CommeUnJeu · L1 MPSI

Real pre-Hilbert spaces

⌚ ~139 min ▢ 17 blocks ✓ 55 exercises ➣ Prerequisites : Vector spaces, Finite-dimensional vector spaces

At secondary school the scalar product was introduced through angles and lengths: $\vec{u} \cdot \vec{v} = \|\vec{u}\| \|\vec{v}\| \cos(\widehat{\vec{u}, \vec{v}})$. In this chapter we invert that theory. We define the scalar product first as an abstract algebraic object on a real vector space, and we then derive from it the notions of norm, distance, orthogonality, and angle. The pay-off is that the same theory applies to function spaces $C^0([a, b], \mathbb{R})$, polynomial spaces $\mathbb{R}[X]$, matrix spaces $\mathcal{M}_{n, p}(\mathbb{R})$ --- far beyond the geometric $\mathbb{R}^2$ and $\mathbb{R}^3$ context of the lycée.
Angle formula --- secondary-school recollection and preview. In $\mathbb{R}^2$ and $\mathbb{R}^3$ one remembers the formula $\langle u, v \rangle = \|u\| \|v\| \cos \theta$. Later in this chapter, the Cauchy-Schwarz inequality below will give $-1 \le \frac{\langle u, v \rangle}{\|u\| \|v\|} \le 1$ when $u, v \ne 0$; the formula can then be inverted to define the angle by $$ \theta = \arccos\!\left( \frac{\langle u, v \rangle}{\|u\| \|v\|} \right). $$ At this stage this is only a preview --- not yet a definition --- since the right-hand side is not yet known to be in $[-1, 1]$. The figure below is a geometric recollection from secondary school, with $\theta$ as the visible angle between $\vec{u}$ and $\vec{v}$.
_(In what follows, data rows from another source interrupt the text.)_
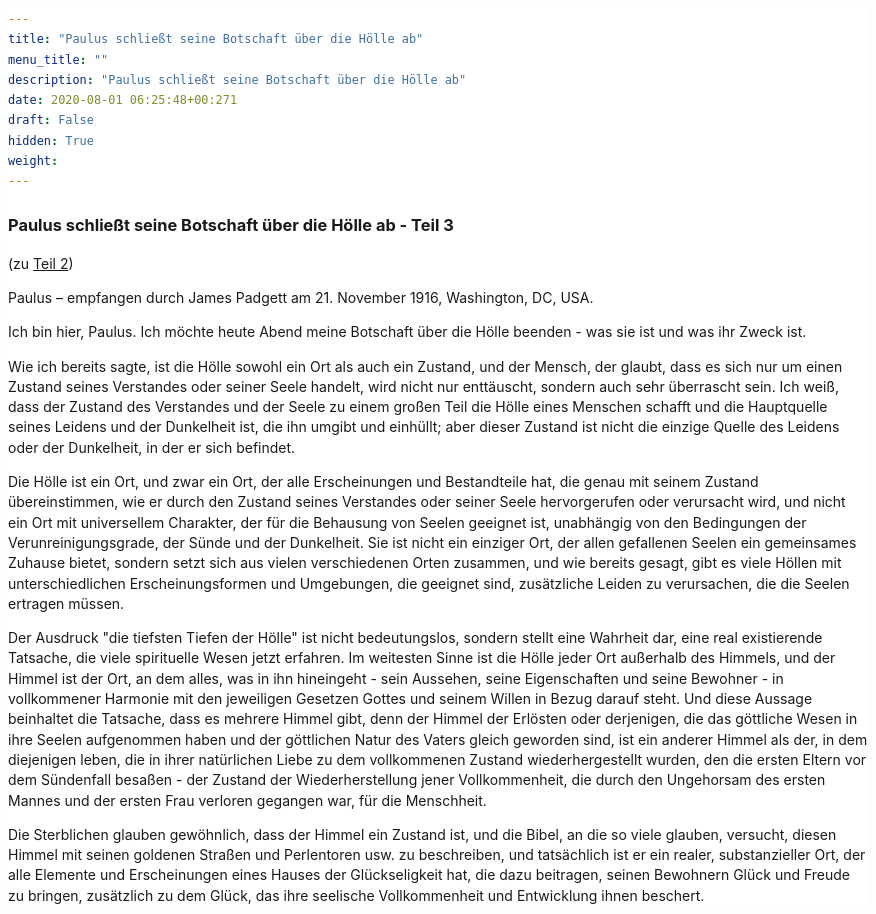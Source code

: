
 ```yaml
---
title: "Paulus schließt seine Botschaft über die Hölle ab"
menu_title: ""
description: "Paulus schließt seine Botschaft über die Hölle ab"
date: 2020-08-01 06:25:48+00:271
draft: False
hidden: True
weight:
---
```

### Paulus schließt seine Botschaft über die Hölle ab - Teil 3

(zu [Teil 2](/padgett-botschaften/padgett-botschaften-in-reihenfolge-des-datums/padgett-botschaften-1916/paulus-setzt-seine-botschaft-ueber-die-hoelle-fort-jep-paulus-20-november-1916/))

Paulus – empfangen durch James Padgett am 21. November 1916, Washington, DC, USA.

Ich bin hier, Paulus. Ich möchte heute Abend meine Botschaft über die Hölle beenden - was sie ist und was ihr Zweck ist.

Wie ich bereits sagte, ist die Hölle sowohl ein Ort als auch ein Zustand, und der Mensch, der glaubt, dass es sich nur um einen Zustand seines Verstandes oder seiner Seele handelt, wird nicht nur enttäuscht, sondern auch sehr überrascht sein. Ich weiß, dass der Zustand des Verstandes und der Seele zu einem großen Teil die Hölle eines Menschen schafft und die Hauptquelle seines Leidens und der Dunkelheit ist, die ihn umgibt und einhüllt; aber dieser Zustand ist nicht die einzige Quelle des Leidens oder der Dunkelheit, in der er sich befindet.

Die Hölle ist ein Ort, und zwar ein Ort, der alle Erscheinungen und Bestandteile hat, die genau mit seinem Zustand übereinstimmen, wie er durch den Zustand seines Verstandes oder seiner Seele hervorgerufen oder verursacht wird, und nicht ein Ort mit universellem Charakter, der für die Behausung von Seelen geeignet ist, unabhängig von den Bedingungen der Verunreinigungsgrade, der Sünde und der Dunkelheit. Sie ist nicht ein einziger Ort, der allen gefallenen Seelen ein gemeinsames Zuhause bietet, sondern setzt sich aus vielen verschiedenen Orten zusammen, und wie bereits gesagt, gibt es viele Höllen mit unterschiedlichen Erscheinungsformen und Umgebungen, die geeignet sind, zusätzliche Leiden zu verursachen, die die Seelen ertragen müssen.

Der Ausdruck "die tiefsten Tiefen der Hölle" ist nicht bedeutungslos, sondern stellt eine Wahrheit dar, eine real existierende Tatsache, die viele spirituelle Wesen jetzt erfahren. Im weitesten Sinne ist die Hölle jeder Ort außerhalb des Himmels, und der Himmel ist der Ort, an dem alles, was in ihn hineingeht - sein Aussehen, seine Eigenschaften und seine Bewohner - in vollkommener Harmonie mit den jeweiligen Gesetzen Gottes und seinem Willen in Bezug darauf steht. Und diese Aussage beinhaltet die Tatsache, dass es mehrere Himmel gibt, denn der Himmel der Erlösten oder derjenigen, die das göttliche Wesen in ihre Seelen aufgenommen haben und der göttlichen Natur des Vaters gleich geworden sind, ist ein anderer Himmel als der, in dem diejenigen leben, die in ihrer natürlichen Liebe zu dem vollkommenen Zustand wiederhergestellt wurden, den die ersten Eltern vor dem Sündenfall besaßen - der Zustand der Wiederherstellung jener Vollkommenheit, die durch den Ungehorsam des ersten Mannes und der ersten Frau verloren gegangen war, für die Menschheit.

Die Sterblichen glauben gewöhnlich, dass der Himmel ein Zustand ist, und die Bibel, an die so viele glauben, versucht, diesen Himmel mit seinen goldenen Straßen und Perlentoren usw. zu beschreiben, und tatsächlich ist er ein realer, substanzieller Ort, der alle Elemente und Erscheinungen eines Hauses der Glückseligkeit hat, die dazu beitragen, seinen Bewohnern Glück und Freude zu bringen, zusätzlich zu dem Glück, das ihre seelische Vollkommenheit und Entwicklung ihnen beschert.
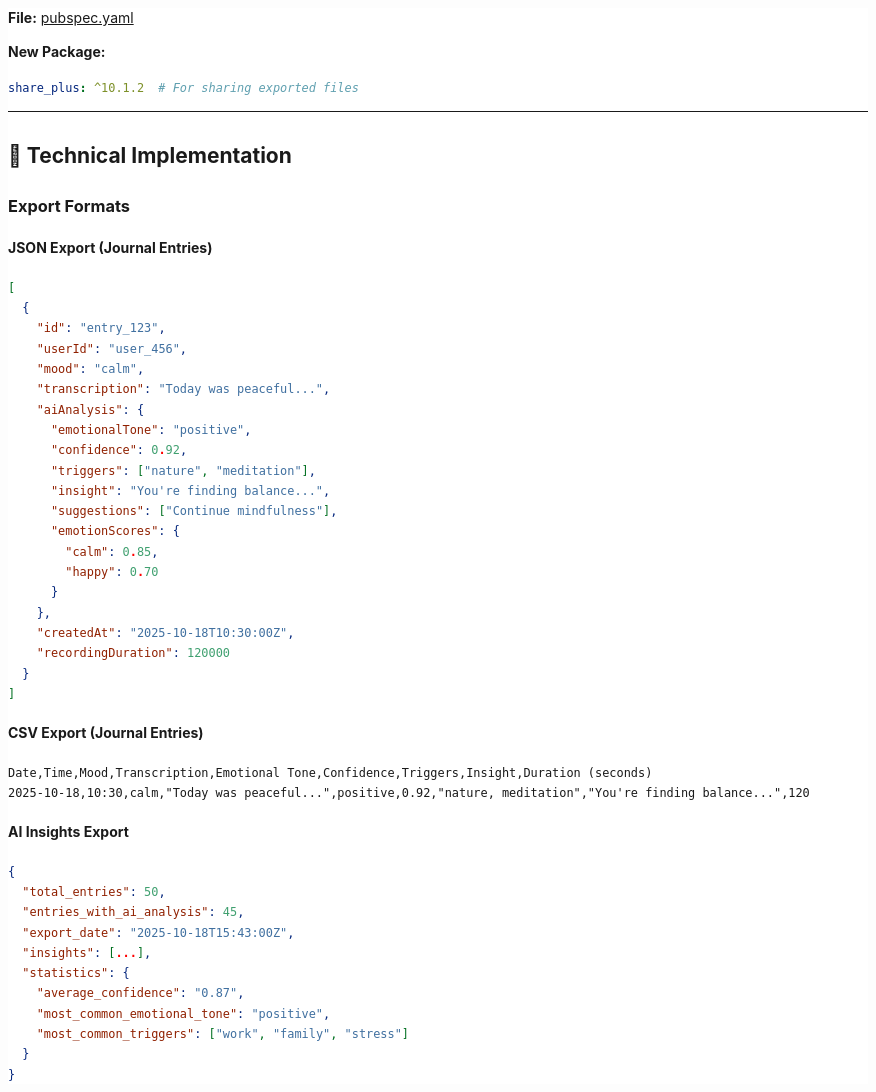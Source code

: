 **File:** [pubspec.yaml](pubspec.yaml)

**New Package:**
```yaml
share_plus: ^10.1.2  # For sharing exported files
```

---

## 🔧 Technical Implementation

### Export Formats

#### JSON Export (Journal Entries)
```json
[
  {
    "id": "entry_123",
    "userId": "user_456",
    "mood": "calm",
    "transcription": "Today was peaceful...",
    "aiAnalysis": {
      "emotionalTone": "positive",
      "confidence": 0.92,
      "triggers": ["nature", "meditation"],
      "insight": "You're finding balance...",
      "suggestions": ["Continue mindfulness"],
      "emotionScores": {
        "calm": 0.85,
        "happy": 0.70
      }
    },
    "createdAt": "2025-10-18T10:30:00Z",
    "recordingDuration": 120000
  }
]
```

#### CSV Export (Journal Entries)
```csv
Date,Time,Mood,Transcription,Emotional Tone,Confidence,Triggers,Insight,Duration (seconds)
2025-10-18,10:30,calm,"Today was peaceful...",positive,0.92,"nature, meditation","You're finding balance...",120
```

#### AI Insights Export
```json
{
  "total_entries": 50,
  "entries_with_ai_analysis": 45,
  "export_date": "2025-10-18T15:43:00Z",
  "insights": [...],
  "statistics": {
    "average_confidence": "0.87",
    "most_common_emotional_tone": "positive",
    "most_common_triggers": ["work", "family", "stress"]
  }
}
```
Conventions for the chapter.

Throughout, $E$ is an $\mathbb{R}$-vector space, finite or infinite-dimensional unless stated otherwise.
The scalar product is denoted $\langle x, y \rangle$ throughout the chapter. The notations $(x | y)$ and $x \cdot y$ are alternative; we mention them once in the Definition below and then keep $\langle x, y \rangle$.
The induced norm is $\|x\| = \sqrt{\langle x, x \rangle}$; the distance is $d(x, y) = \|x - y\|$.
Orthogonality: $x \perp y$ if and only if $\langle x, y \rangle = 0$; $X^\perp = \{ t \in E \mid \forall x \in X, \langle t, x \rangle = 0 \}$.
Kronecker symbol: $\delta_{i, j} = 1$ if $i = j$, $0$ otherwise.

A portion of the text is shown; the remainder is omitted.